They had been cold to each other for so long and, even though she did not love him, she couldn’t bear it any more. What did it take, then, to save a marriage? A little gift, a show of love. Perhaps, if she were determined, if love were returned, she might even somehow manage to feel love again herself. Or near enough to get by. This was her hope.

The pony was never mentioned now. Tom didn’t want to think about it, probably didn’t even want it back, she guessed. Once or twice, on some pretext like, ‘I just need to drop this at John’s’ she had been to her brother’s, and Tom had made no comment. She had been careful always to come straight back. Perhaps, in time, she could stay a little longer. Luke she had not seen or heard from. A few times Tom had mentioned him. He might have suspected he was in the Forest somewhere. It was hard to tell.

To outward appearances they seemed tranquil enough. But never once, since the incident in May, had there been any intimacy between them. Tom had been quiet, but cold – or evasive, which was the same thing. When the harvest had come, at which time the hired men often slept out at the granges or in the fields, he had seemed glad of the chance to go, and made no attempt to return home at nights.
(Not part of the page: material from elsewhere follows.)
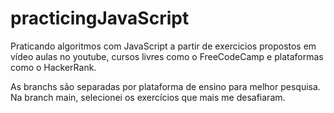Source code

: # practicingJavaScript

Praticando algoritmos com JavaScript a partir de exercicios propostos em vídeo aulas no youtube, cursos livres como o FreeCodeCamp e plataformas como o HackerRank.

As branchs são separadas por plataforma de ensino para melhor pesquisa. Na branch main, selecionei os exercícios que mais me desafiaram.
She entered the field just as Brother Adam gave the order for the men to rest.

Tom was surprised to see her. He even looked a shade embarrassed as she came towards him and gave him the basket, explaining: ‘I picked them for you.’

‘Oh.’ He didn’t, it seemed, want to show feelings in front of the other men, so he turned up his scythe and started to sharpen it with a small whetstone.

The men were moving over towards the cart where a lay brother was dispensing beer. Tom had his own wooden mug tied with a thong to his belt. She untied it and went to fetch some beer, then stood quietly by while he drank.

‘You came a long way,’ he said at last.

‘It’s nothing,’ she answered and smiled. ‘The children are all well,’ she added. ‘They’ll be glad when you’re back.’

‘Oh yes. I dare say.’

‘So will I.’

He took another gulp of the thin beer, muttered, ‘Oh, yes’, and non-committally went back to sharpening the scythe again.

Some of the other men were coming over now. There were nods to Mary, an inspection of the basket, some appreciative murmurs: ‘That’s nice.’ ‘Nice strawberries your missus brought you there, Tom.’ ‘Be sharing them will you, then?’ The mood of the little group was rather jolly. Tom, still a little cautious, went so far as to say: ‘Maybe I will, and maybe I won’t.’ Mary, relieved by the light-hearted mood, was anxious to laugh.

So the conversation went on, as it often does when people really have nothing to say, each person feeling obliged to keep the little stream of laughter going at the centre while, at the edges, those of a different humour form eddies, their muttered jokes and darker comments sometimes curling away and sometimes re-entering the stream.

‘Them Prides look after you,’ came now from the centre. ‘Here’s Tom with strawberries and the rest of us got nothing.’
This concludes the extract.